> _Exercise_
An exact copy of the data is required; the images should not appear in it.

[Collected data]
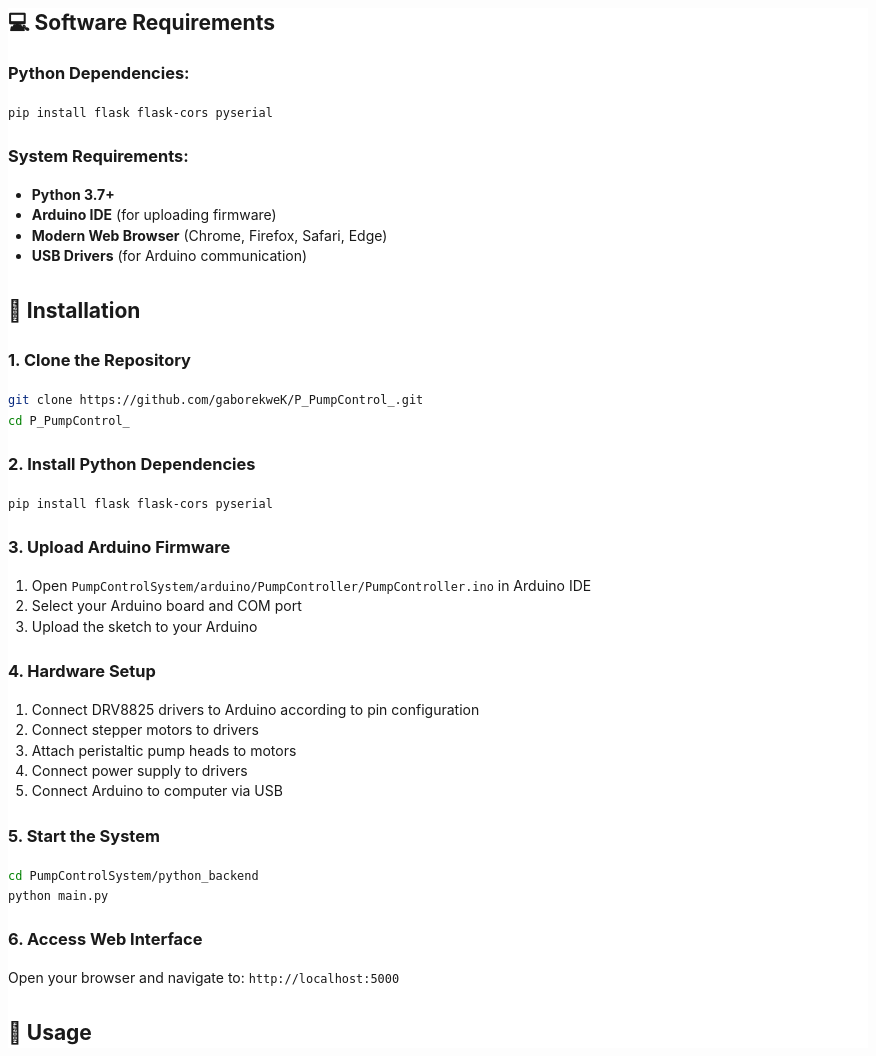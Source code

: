 ## 💻 Software Requirements

### Python Dependencies:
```bash
pip install flask flask-cors pyserial
```

### System Requirements:
- **Python 3.7+**
- **Arduino IDE** (for uploading firmware)
- **Modern Web Browser** (Chrome, Firefox, Safari, Edge)
- **USB Drivers** (for Arduino communication)

## 🚀 Installation

### 1. Clone the Repository
```bash
git clone https://github.com/gaborekweK/P_PumpControl_.git
cd P_PumpControl_
```

### 2. Install Python Dependencies
```bash
pip install flask flask-cors pyserial
```

### 3. Upload Arduino Firmware
1. Open `PumpControlSystem/arduino/PumpController/PumpController.ino` in Arduino IDE
2. Select your Arduino board and COM port
3. Upload the sketch to your Arduino

### 4. Hardware Setup
1. Connect DRV8825 drivers to Arduino according to pin configuration
2. Connect stepper motors to drivers
3. Attach peristaltic pump heads to motors
4. Connect power supply to drivers
5. Connect Arduino to computer via USB

### 5. Start the System
```bash
cd PumpControlSystem/python_backend
python main.py
```

### 6. Access Web Interface
Open your browser and navigate to: `http://localhost:5000`

## 📖 Usage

> _Problem solution_
Source code

: ## 💻 Software Requirements

### Python Dependencies:
```bash
pip install flask flask-cors pyserial
```

### System Requirements:
- **Python 3.7+**
- **Arduino IDE** (for uploading firmware)
- **Modern Web Browser** (Chrome, Firefox, Safari, Edge)
- **USB Drivers** (for Arduino communication)

## 🚀 Installation

### 1. Clone the Repository
```bash
git clone https://github.com/gaborekweK/P_PumpControl_.git
cd P_PumpControl_
```

### 2. Install Python Dependencies
```bash
pip install flask flask-cors pyserial
```

### 3. Upload Arduino Firmware
1. Open `PumpControlSystem/arduino/PumpController/PumpController.ino` in Arduino IDE
2. Select your Arduino board and COM port
3. Upload the sketch to your Arduino

### 4. Hardware Setup
1. Connect DRV8825 drivers to Arduino according to pin configuration
2. Connect stepper motors to drivers
3. Attach peristaltic pump heads to motors
4. Connect power supply to drivers
5. Connect Arduino to computer via USB

### 5. Start the System
```bash
cd PumpControlSystem/python_backend
python main.py
```

### 6. Access Web Interface
Open your browser and navigate to: `http://localhost:5000`

## 📖 Usage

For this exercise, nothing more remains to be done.